Failing Trump administration. Sad!



Such a great movie.




Wow, he racked up a ton of producing or exec producing credits since 2014, including some great movies and some of the very worst movies ever made (A Winter’s Tale). Then it turned out that his production company that he co-chaired, Relativity Media, was scummy and run by an enormous scumbag, and filed for bankruptcy in 2015. He jumped ship before it went bankrupt but still was producing movies.

I wonder why his filmography only starts in 2014 on imdb and Wikipedia when his old company started financing films in 2014.


Who is the trashy porn star with the crummy Treasury Sec there? She looks like she’s right off a Brazzers set with that fake everything and smug smirk. That’s the character that teaches the babysitter a thing or two.


That would be his wife, who loves him for who he is


Funny thing to me? It’s just $50 (those are all singles)


Absolutely, this is incontrovertible. The fact that he’s super loaded has nothing to do with it, I’m sure.


Forbes: Three Former Colleagues Sue Secretary Of Commerce Wilbur Ross

Three longtime colleagues of Secretary of Commerce Wilbur Ross filed a lawsuit against him and his old private equity shop WL Ross & Co. on Wednesday, accusing Ross and the firm of charging millions in improper fees and taking the money for themselves.

According to the lawsuit, WL Ross charged at least $48 million in management fees to its funds’ general partners—which manage money on behalf of investors. The former employees, who retained interests in WL Ross funds after leaving the firm, contend that those types of fees should have been charged only to outside investors, not to the entities managing the funds.


I’m starting to change my mind on this. It might in fact be great optics, at least as far as Trump’s base is concerned, since absolutely nothing pleases them more than


“Hey snowflakes! Triggered by seeing Mnuchin’s wife standing next to some money? Why don’t you go call your mommy? #suckit #MAGA #sorrynotsorry


Needs more cuck and white power references, if you’re going for accuracy.


Rev. Jamie Johnson’s out. (DHS head of community outreach.)




This is my utter and complete lack of surprise.
This entire administration will go down as the biggest shitshow in political history.


The new head of the Consumer Financial Protection Bureau started work Monday — whoever that is.

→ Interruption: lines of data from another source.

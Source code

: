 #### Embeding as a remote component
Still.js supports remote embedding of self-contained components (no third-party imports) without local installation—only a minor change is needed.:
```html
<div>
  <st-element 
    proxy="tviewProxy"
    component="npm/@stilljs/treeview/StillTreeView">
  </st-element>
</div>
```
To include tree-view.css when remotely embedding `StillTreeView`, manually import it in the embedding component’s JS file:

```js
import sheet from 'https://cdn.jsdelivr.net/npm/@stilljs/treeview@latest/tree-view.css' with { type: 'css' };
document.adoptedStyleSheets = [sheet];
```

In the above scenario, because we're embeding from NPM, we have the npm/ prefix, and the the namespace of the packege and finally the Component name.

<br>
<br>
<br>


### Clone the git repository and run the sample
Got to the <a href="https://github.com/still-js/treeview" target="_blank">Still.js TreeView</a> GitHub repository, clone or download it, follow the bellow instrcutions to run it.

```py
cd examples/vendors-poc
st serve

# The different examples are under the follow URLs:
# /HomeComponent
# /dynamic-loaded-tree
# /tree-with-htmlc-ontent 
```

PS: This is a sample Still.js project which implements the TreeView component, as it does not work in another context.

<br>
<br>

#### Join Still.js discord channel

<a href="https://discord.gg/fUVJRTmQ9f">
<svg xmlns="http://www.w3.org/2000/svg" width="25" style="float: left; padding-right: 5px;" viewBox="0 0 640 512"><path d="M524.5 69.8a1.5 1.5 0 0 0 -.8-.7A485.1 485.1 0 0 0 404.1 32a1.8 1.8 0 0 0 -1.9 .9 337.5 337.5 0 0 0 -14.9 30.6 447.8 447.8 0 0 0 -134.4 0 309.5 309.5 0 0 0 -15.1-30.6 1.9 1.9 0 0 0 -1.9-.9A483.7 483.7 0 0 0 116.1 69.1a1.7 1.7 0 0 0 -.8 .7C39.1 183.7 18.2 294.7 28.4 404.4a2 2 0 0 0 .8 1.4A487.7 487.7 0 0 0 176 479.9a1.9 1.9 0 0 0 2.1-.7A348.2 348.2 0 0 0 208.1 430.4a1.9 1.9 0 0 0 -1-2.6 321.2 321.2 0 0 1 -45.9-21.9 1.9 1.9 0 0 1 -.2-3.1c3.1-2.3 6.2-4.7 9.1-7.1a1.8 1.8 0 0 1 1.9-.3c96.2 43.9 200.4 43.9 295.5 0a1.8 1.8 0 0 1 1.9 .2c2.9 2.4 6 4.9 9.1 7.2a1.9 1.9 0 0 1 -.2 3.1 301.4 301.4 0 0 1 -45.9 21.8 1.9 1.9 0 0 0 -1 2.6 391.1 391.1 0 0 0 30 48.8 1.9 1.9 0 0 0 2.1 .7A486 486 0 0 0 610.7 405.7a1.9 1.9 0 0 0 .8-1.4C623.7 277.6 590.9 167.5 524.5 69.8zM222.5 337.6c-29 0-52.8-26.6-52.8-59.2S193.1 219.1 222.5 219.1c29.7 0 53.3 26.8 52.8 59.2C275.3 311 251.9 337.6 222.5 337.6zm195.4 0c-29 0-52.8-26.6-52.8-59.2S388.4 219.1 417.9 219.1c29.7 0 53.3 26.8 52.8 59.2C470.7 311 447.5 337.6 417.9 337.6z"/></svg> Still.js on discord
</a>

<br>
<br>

President Trump’s pick to lead the consumer watchdog, Mick Mulvaney, arrived at the office early Monday morning with a bag of Dunkin’ Donuts in hand. Mulvaney, the director of the Office of Management and Budget, is the acting director of the group until Trump can get a permanent leader through the Senate confirmation process — at least, according to the Trump administration.

But the former head of the CFPB, Richard Cordray, appointed Leandra English to lead the group following his departure. He named her as deputy director on Friday, his last day at the head of the group, hours before Trump named Mulvaney. English has since filed a complaint in U.S. district court in Washington, D.C., to block the Trump administration’s rival appointment.

On Monday morning, English was communicating with CFPB staff through an all-staff email — a Thanksgiving message expressing gratitude and saying it was an “honor” to work with her colleagues. She signed the message, a copy of which was sent to NPR, as “Leandra English, Acting Director.”

Mulvaney, meanwhile, sent a competing all-staff, advising staff to “please disregard” messages from English in her “presumed capacity as Acting Director.” In that email, which was also acquired by NPR, Mulvaney celebrated his “very smooth transition” into the role of acting director — and invited staff to stop by for a doughnut.

The dispute has left CFPB staff “scratching their heads over who was in charge,” as Reuters reports.


Muppet Show.


The NYT has the best quote on this story:

“I knew on Friday who my boss was,” an employee for the agency, who only gave his first name, Ella, because he was not authorized to speak to reporters, said as he approached the bureau. “But thanks to this idiot, I don’t know.”

(He did not clarify which idiot.)



Sweet Christmas


Especially coming from the guy who never approved of the idea of the agency, and called it a “sick, sad joke.”